The reader, of course, should know by this time in the series that no child of Caroline and Charles Ingalls would be at a complete loss for long. In a manner strikingly similar to Ma’s creative cookery with nothing more than blackbirds and flour, or her make-do curtains and lamp-making, Laura manages to summon her every mental resource and lickety-split! she has an idea. Ever thinking on her feet, she scans the room for inspiration and desperately opens the dictionary. In moments, she weaves a few lines together and soon has pulled a composition, however succinct, almost from thin air.
A true perfectionist, Laura presses on and bends the rules a bit by continuing to write even as school is called to order. Dissatisfied, and concerned there was not time enough to look over her work before turning it in, she hopes she has not entirely failed.
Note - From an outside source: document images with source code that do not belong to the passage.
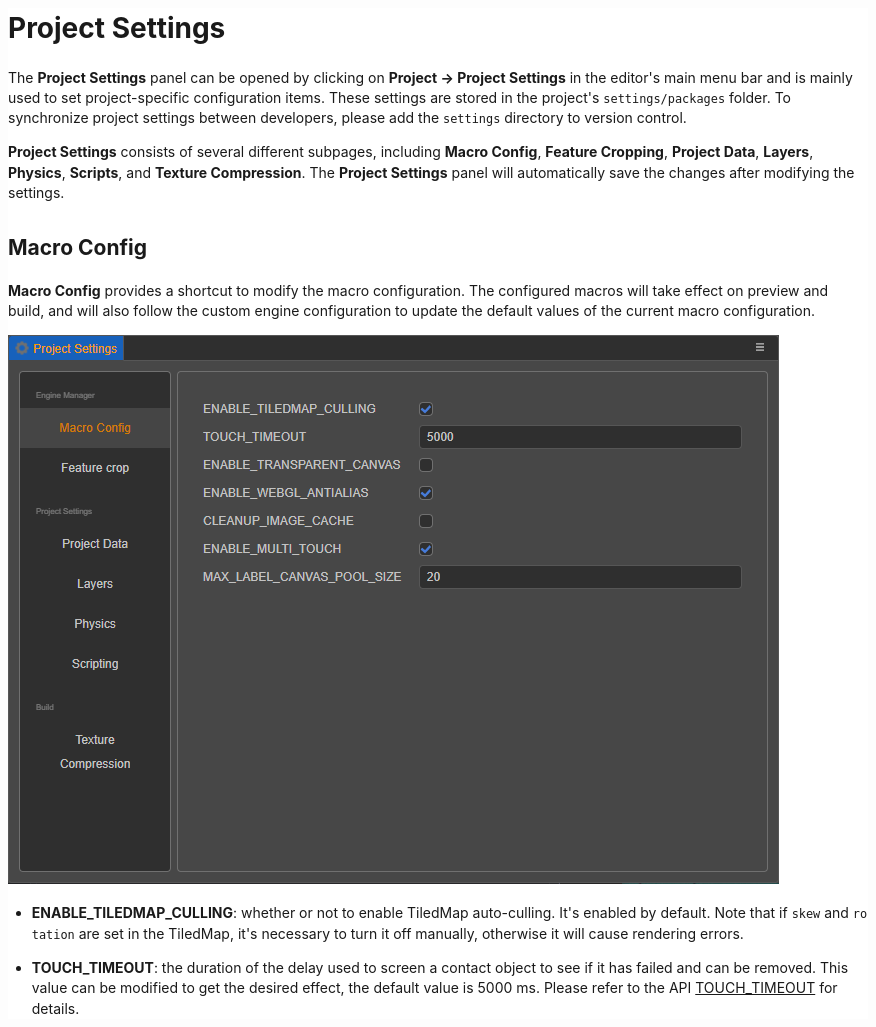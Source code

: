 # Project Settings

The **Project Settings** panel can be opened by clicking on **Project -> Project Settings** in the editor's main menu bar and is mainly used to set project-specific configuration items. These settings are stored in the project's `settings/packages` folder. To synchronize project settings between developers, please add the `settings` directory to version control.

**Project Settings** consists of several different subpages, including **Macro Config**, **Feature Cropping**, **Project Data**, **Layers**, **Physics**, **Scripts**, and **Texture Compression**. The **Project Settings** panel will automatically save the changes after modifying the settings.

## Macro Config

**Macro Config** provides a shortcut to modify the macro configuration. The configured macros will take effect on preview and build, and will also follow the custom engine configuration to update the default values of the current macro configuration.

![macro](./index/macro.png)

- **ENABLE_TILEDMAP_CULLING**: whether or not to enable TiledMap auto-culling. It's enabled by default. Note that if `skew` and `rotation` are set in the TiledMap, it's necessary to turn it off manually, otherwise it will cause rendering errors.

- **TOUCH_TIMEOUT**: the duration of the delay used to screen a contact object to see if it has failed and can be removed. This value can be modified to get the desired effect, the default value is 5000 ms. Please refer to the API [TOUCH_TIMEOUT](__APIDOC__/en/modules/core.html#macro-1.touch_timeout) for details.
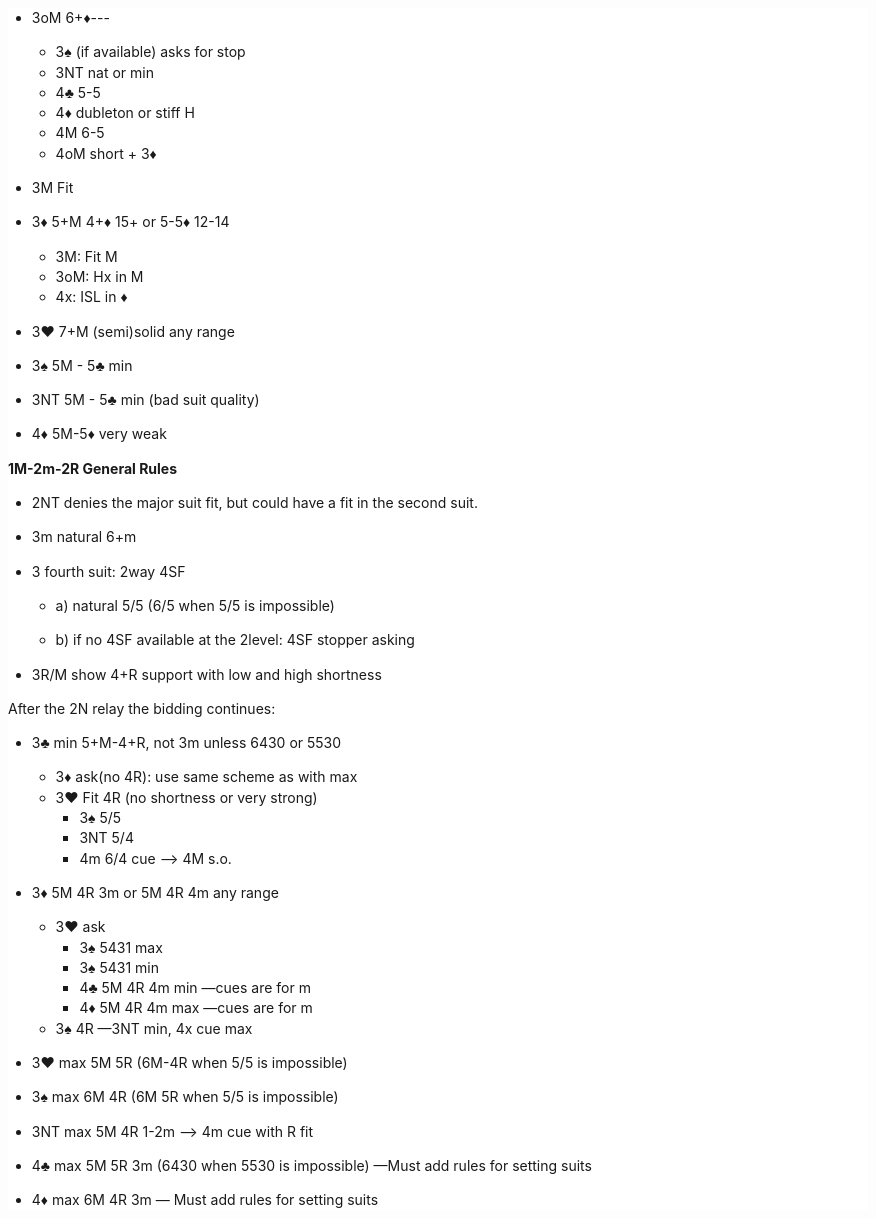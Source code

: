   - 3oM 6+:diamonds:--- 
    - 3:spades: (if available) asks for stop
    - 3NT nat or min
    - 4:clubs: 5-5
    - 4:diamonds: dubleton or stiff H
    - 4M 6-5
    - 4oM short + 3:diamonds:

  - 3M  Fit​ 

- 3:diamonds: 5​+M​ 4+:diamonds: 15+ or 5-5:diamonds: 12-14
  - 3M: Fit M
  - 3oM: Hx in M
  - 4x: ISL in :diamonds: 

- 3:hearts: 7+​​M (semi)solid any range
- 3:spades: 5​M - ​5:clubs: min
- 3NT 5​M - ​5:clubs: min (bad suit quality)
- 4:diamonds: 5M-5:diamonds: very weak



**1M-2m-2R General Rules**

- 2NT denies the major suit fit, but could have a fit in the second suit.

- 3m natural 6+m

- 3 fourth suit: 2way 4SF

  - a) natural 5/5 (6/5 when 5/5 is impossible)

  - b) if no 4SF available at the 2level: 4SF stopper asking 

- 3R/M show 4+R support with low and high shortness

After the 2N relay the bidding continues:

- 3:clubs: min 5+M-4+R, not 3m unless 6430 or 5530
  - 3:diamonds: ask(no 4R): use same scheme as with max
  - 3:hearts: Fit 4R (no shortness or very strong)
    - 3:spades: 5/5
    - 3NT 5/4
    - 4m 6/4 cue –> 4M s.o.

- 3:diamonds: 5M 4R 3m or 5M 4R 4m any range
  - 3:hearts: ask
    - 3:spades: 5431 max
    - 3:spades: 5431 min
    - 4:clubs: 5M 4R 4m min —cues are for m
    - 4:diamonds: 5M 4R 4m max —cues are for m
  - 3:spades: 4R —3NT min, 4x cue max
- 3:hearts: max 5M 5R (6M-4R when 5/5 is impossible)  
- 3:spades: max 6M 4R (6M 5R when 5/5 is impossible)
- 3NT max 5M 4R 1-2m –> 4m cue with R fit
- 4:clubs: max 5M 5R 3m (6430 when 5530 is impossible) —Must add rules for setting suits
- 4:diamonds: max 6M 4R 3m — Must add rules for setting suits
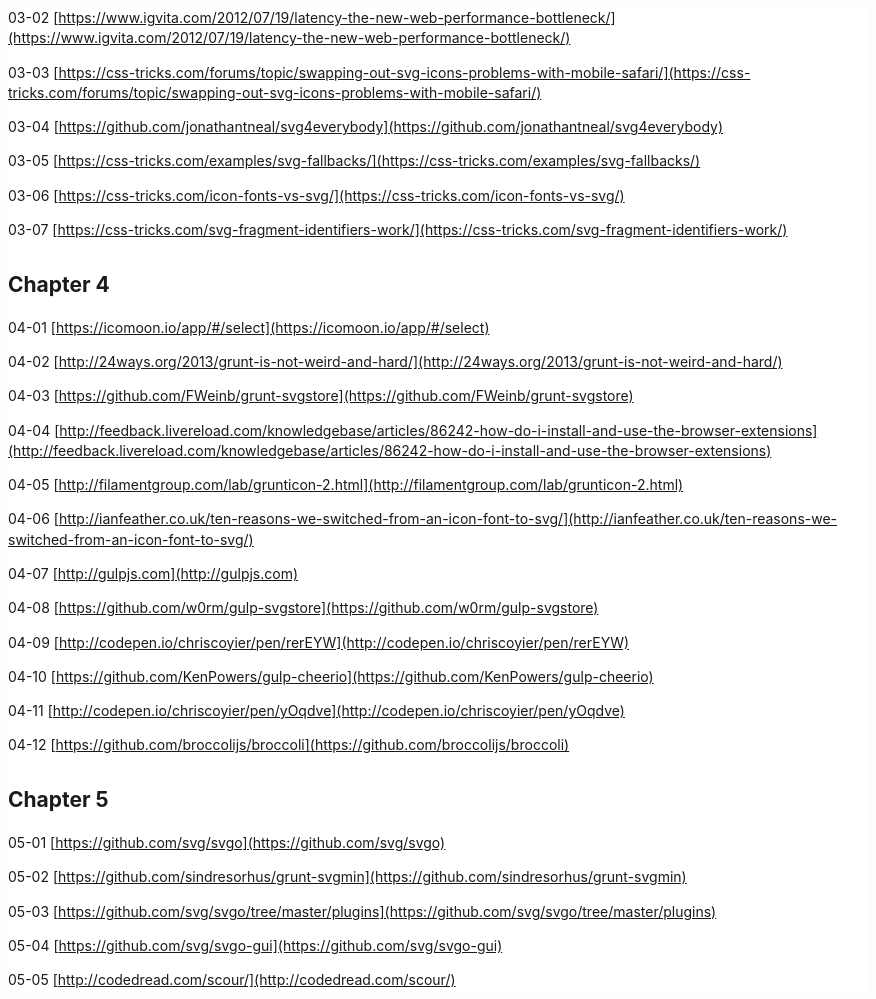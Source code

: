 03-02 [https://www.igvita.com/2012/07/19/latency-the-new-web-performance-bottleneck/](https://www.igvita.com/2012/07/19/latency-the-new-web-performance-bottleneck/)

03-03 [https://css-tricks.com/forums/topic/swapping-out-svg-icons-problems-with-mobile-safari/](https://css-tricks.com/forums/topic/swapping-out-svg-icons-problems-with-mobile-safari/)

03-04 [https://github.com/jonathantneal/svg4everybody](https://github.com/jonathantneal/svg4everybody)

03-05 [https://css-tricks.com/examples/svg-fallbacks/](https://css-tricks.com/examples/svg-fallbacks/)

03-06 [https://css-tricks.com/icon-fonts-vs-svg/](https://css-tricks.com/icon-fonts-vs-svg/)

03-07 [https://css-tricks.com/svg-fragment-identifiers-work/](https://css-tricks.com/svg-fragment-identifiers-work/)

## Chapter 4

04-01 [https://icomoon.io/app/#/select](https://icomoon.io/app/#/select)

04-02 [http://24ways.org/2013/grunt-is-not-weird-and-hard/](http://24ways.org/2013/grunt-is-not-weird-and-hard/)

04-03 [https://github.com/FWeinb/grunt-svgstore](https://github.com/FWeinb/grunt-svgstore)

04-04 [http://feedback.livereload.com/knowledgebase/articles/86242-how-do-i-install-and-use-the-browser-extensions](http://feedback.livereload.com/knowledgebase/articles/86242-how-do-i-install-and-use-the-browser-extensions)

04-05 [http://filamentgroup.com/lab/grunticon-2.html](http://filamentgroup.com/lab/grunticon-2.html)

04-06 [http://ianfeather.co.uk/ten-reasons-we-switched-from-an-icon-font-to-svg/](http://ianfeather.co.uk/ten-reasons-we-switched-from-an-icon-font-to-svg/)

04-07 [http://gulpjs.com](http://gulpjs.com)

04-08 [https://github.com/w0rm/gulp-svgstore](https://github.com/w0rm/gulp-svgstore)

04-09 [http://codepen.io/chriscoyier/pen/rerEYW](http://codepen.io/chriscoyier/pen/rerEYW)

04-10 [https://github.com/KenPowers/gulp-cheerio](https://github.com/KenPowers/gulp-cheerio)

04-11 [http://codepen.io/chriscoyier/pen/yOqdve](http://codepen.io/chriscoyier/pen/yOqdve)

04-12 [https://github.com/broccolijs/broccoli](https://github.com/broccolijs/broccoli)

## Chapter 5

05-01 [https://github.com/svg/svgo](https://github.com/svg/svgo)

05-02 [https://github.com/sindresorhus/grunt-svgmin](https://github.com/sindresorhus/grunt-svgmin)

05-03 [https://github.com/svg/svgo/tree/master/plugins](https://github.com/svg/svgo/tree/master/plugins)

05-04 [https://github.com/svg/svgo-gui](https://github.com/svg/svgo-gui)

05-05 [http://codedread.com/scour/](http://codedread.com/scour/)
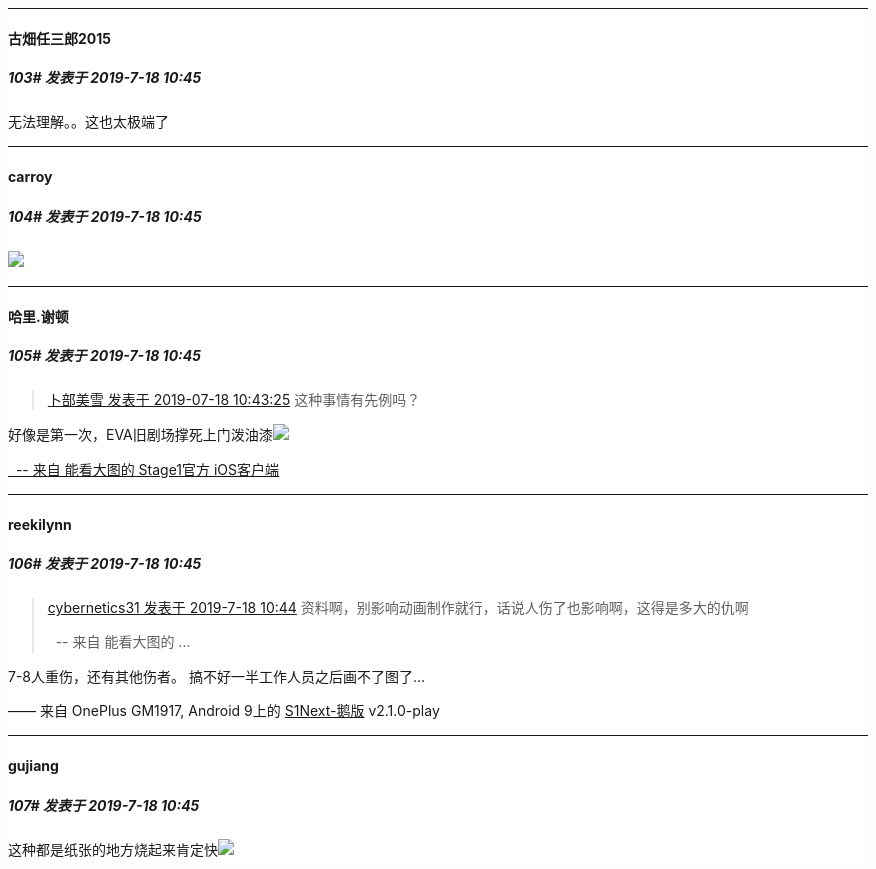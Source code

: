 
-----

####  古畑任三郎2015  
##### 103#       发表于 2019-7-18 10:45


无法理解。。这也太极端了


-----

####  carroy  
##### 104#       发表于 2019-7-18 10:45


<img src="https://static.saraba1st.com/image/smiley/face2017/112.png" referrerpolicy="no-referrer">


-----

####  哈里.谢顿  
##### 105#       发表于 2019-7-18 10:45


<blockquote><a href="httphttps://bbs.saraba1st.com/2b/forum.php?mod=redirect&amp;goto=findpost&amp;pid=44561783&amp;ptid=1847593" target="_blank">卜部美雪 发表于 2019-07-18 10:43:25</a>
这种事情有先例吗？</blockquote>好像是第一次，EVA旧剧场撑死上门泼油漆<img src="https://static.saraba1st.com/image/smiley/face2017/001.png" referrerpolicy="no-referrer">

[  -- 来自 能看大图的 Stage1官方 iOS客户端](https://itunes.apple.com/fi/app/saraba1st/id1221237470?mt=8)


-----

####  reekilynn  
##### 106#       发表于 2019-7-18 10:45


<blockquote><a href="httphttps://bbs.saraba1st.com/2b/forum.php?mod=redirect&amp;goto=findpost&amp;pid=44561799&amp;ptid=1847593" target="_blank">cybernetics31 发表于 2019-7-18 10:44</a>
资料啊，别影响动画制作就行，话说人伤了也影响啊，这得是多大的仇啊

  -- 来自 能看大图的 ...</blockquote>
7-8人重伤，还有其他伤者。
搞不好一半工作人员之后画不了图了…

—— 来自 OnePlus GM1917, Android 9上的 [S1Next-鹅版](https://github.com/ykrank/S1-Next/releases) v2.1.0-play


-----

####  gujiang  
##### 107#       发表于 2019-7-18 10:45


这种都是纸张的地方烧起来肯定快<img src="https://static.saraba1st.com/image/smiley/face2017/001.png" referrerpolicy="no-referrer">
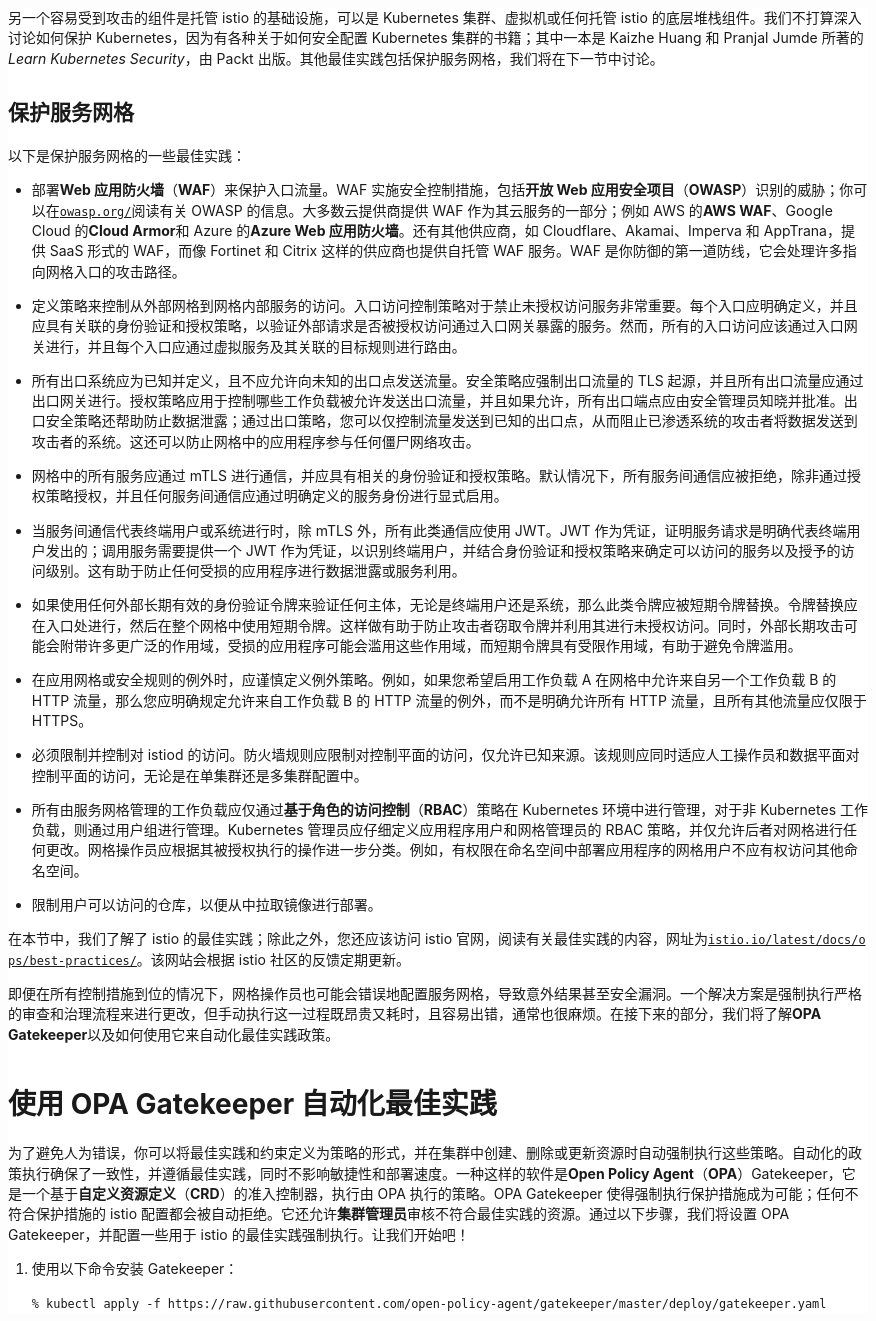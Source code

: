另一个容易受到攻击的组件是托管 istio 的基础设施，可以是 Kubernetes 集群、虚拟机或任何托管 istio 的底层堆栈组件。我们不打算深入讨论如何保护 Kubernetes，因为有各种关于如何安全配置 Kubernetes 集群的书籍；其中一本是 Kaizhe Huang 和 Pranjal Jumde 所著的*Learn Kubernetes Security*，由 Packt 出版。其他最佳实践包括保护服务网格，我们将在下一节中讨论。

## 保护服务网格

以下是保护服务网格的一些最佳实践：

+   部署**Web 应用防火墙**（**WAF**）来保护入口流量。WAF 实施安全控制措施，包括**开放 Web 应用安全项目**（**OWASP**）识别的威胁；你可以在[`owasp.org/`](https://owasp.org/)阅读有关 OWASP 的信息。大多数云提供商提供 WAF 作为其云服务的一部分；例如 AWS 的**AWS WAF**、Google Cloud 的**Cloud Armor**和 Azure 的**Azure Web 应用防火墙**。还有其他供应商，如 Cloudflare、Akamai、Imperva 和 AppTrana，提供 SaaS 形式的 WAF，而像 Fortinet 和 Citrix 这样的供应商也提供自托管 WAF 服务。WAF 是你防御的第一道防线，它会处理许多指向网格入口的攻击路径。

+   定义策略来控制从外部网格到网格内部服务的访问。入口访问控制策略对于禁止未授权访问服务非常重要。每个入口应明确定义，并且应具有关联的身份验证和授权策略，以验证外部请求是否被授权访问通过入口网关暴露的服务。然而，所有的入口访问应该通过入口网关进行，并且每个入口应通过虚拟服务及其关联的目标规则进行路由。

+   所有出口系统应为已知并定义，且不应允许向未知的出口点发送流量。安全策略应强制出口流量的 TLS 起源，并且所有出口流量应通过出口网关进行。授权策略应用于控制哪些工作负载被允许发送出口流量，并且如果允许，所有出口端点应由安全管理员知晓并批准。出口安全策略还帮助防止数据泄露；通过出口策略，您可以仅控制流量发送到已知的出口点，从而阻止已渗透系统的攻击者将数据发送到攻击者的系统。这还可以防止网格中的应用程序参与任何僵尸网络攻击。

+   网格中的所有服务应通过 mTLS 进行通信，并应具有相关的身份验证和授权策略。默认情况下，所有服务间通信应被拒绝，除非通过授权策略授权，并且任何服务间通信应通过明确定义的服务身份进行显式启用。

+   当服务间通信代表终端用户或系统进行时，除 mTLS 外，所有此类通信应使用 JWT。JWT 作为凭证，证明服务请求是明确代表终端用户发出的；调用服务需要提供一个 JWT 作为凭证，以识别终端用户，并结合身份验证和授权策略来确定可以访问的服务以及授予的访问级别。这有助于防止任何受损的应用程序进行数据泄露或服务利用。

+   如果使用任何外部长期有效的身份验证令牌来验证任何主体，无论是终端用户还是系统，那么此类令牌应被短期令牌替换。令牌替换应在入口处进行，然后在整个网格中使用短期令牌。这样做有助于防止攻击者窃取令牌并利用其进行未授权访问。同时，外部长期攻击可能会附带许多更广泛的作用域，受损的应用程序可能会滥用这些作用域，而短期令牌具有受限作用域，有助于避免令牌滥用。

+   在应用网格或安全规则的例外时，应谨慎定义例外策略。例如，如果您希望启用工作负载 A 在网格中允许来自另一个工作负载 B 的 HTTP 流量，那么您应明确规定允许来自工作负载 B 的 HTTP 流量的例外，而不是明确允许所有 HTTP 流量，且所有其他流量应仅限于 HTTPS。

+   必须限制并控制对 istiod 的访问。防火墙规则应限制对控制平面的访问，仅允许已知来源。该规则应同时适应人工操作员和数据平面对控制平面的访问，无论是在单集群还是多集群配置中。

+   所有由服务网格管理的工作负载应仅通过**基于角色的访问控制**（**RBAC**）策略在 Kubernetes 环境中进行管理，对于非 Kubernetes 工作负载，则通过用户组进行管理。Kubernetes 管理员应仔细定义应用程序用户和网格管理员的 RBAC 策略，并仅允许后者对网格进行任何更改。网格操作员应根据其被授权执行的操作进一步分类。例如，有权限在命名空间中部署应用程序的网格用户不应有权访问其他命名空间。

+   限制用户可以访问的仓库，以便从中拉取镜像进行部署。

在本节中，我们了解了 istio 的最佳实践；除此之外，您还应该访问 istio 官网，阅读有关最佳实践的内容，网址为[`istio.io/latest/docs/ops/best-practices/`](https://istio.io/latest/docs/ops/best-practices/)。该网站会根据 istio 社区的反馈定期更新。

即便在所有控制措施到位的情况下，网格操作员也可能会错误地配置服务网格，导致意外结果甚至安全漏洞。一个解决方案是强制执行严格的审查和治理流程来进行更改，但手动执行这一过程既昂贵又耗时，且容易出错，通常也很麻烦。在接下来的部分，我们将了解**OPA Gatekeeper**以及如何使用它来自动化最佳实践政策。

# 使用 OPA Gatekeeper 自动化最佳实践

为了避免人为错误，你可以将最佳实践和约束定义为策略的形式，并在集群中创建、删除或更新资源时自动强制执行这些策略。自动化的政策执行确保了一致性，并遵循最佳实践，同时不影响敏捷性和部署速度。一种这样的软件是**Open Policy Agent**（**OPA**）Gatekeeper，它是一个基于**自定义资源定义**（**CRD**）的准入控制器，执行由 OPA 执行的策略。OPA Gatekeeper 使得强制执行保护措施成为可能；任何不符合保护措施的 istio 配置都会被自动拒绝。它还允许**集群管理员**审核不符合最佳实践的资源。通过以下步骤，我们将设置 OPA Gatekeeper，并配置一些用于 istio 的最佳实践强制执行。让我们开始吧！

1.  使用以下命令安装 Gatekeeper：

    ```
    % kubectl apply -f https://raw.githubusercontent.com/open-policy-agent/gatekeeper/master/deploy/gatekeeper.yaml
    ```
Her grammar class is called forward, and, sheepishly, Laura offers her scant lines of philosophy colored with a Shakespeare tagline. Emerson (author of Representative Men, which features an essay on Shakespeare) and his Concord pal Bronson Alcott (innovator of modern American education and father to Louisa May) would be SO proud!
Now there is nothing to do but wait for Mr. Owen to scold her. She is certain her work is lacking. She is ashamed at the brevity of the piece and thinks the content may not be sufficient to satisfy the intent of the assignment. As the curious Mr. Owen questions her prior writing experience, she apologizes for her perceived shortcomings, only to discover that her much-admired teacher has nothing but praise for her hastily composed assignment!
Amazingly, the girl who might have starved alongside her entire family, the girl who might have been caught in the midst of a war between settlers and natives in Kansas, the girl who feared for her life just a few days ago while boarding with an dangerously depressed woman wielding a butcher knife, Laura is almost more horrified by the thought of losing her coveted spot at the head of her class in school than she was by any of those very real, and very life-threatening situations. I can only conclude that Laura has reached that stage of psychological development wherein she has realized that she has the power to create, maintain, and change her own identity, and that her actions will be primary to that end. Thus, her Ambition in this situation is to maintain that which she has worked hard to achieve, and she has found herself in the uncomfortable situation of having to defend her title at a moment’s notice. Relying upon herself, and making the best possible use of her proven ability to think on her feet and waste no time, is the only way to succeed.
With one collective sigh of relief, and another job opportunity around the corner, all is once again right in the snug little world of Laura…for now!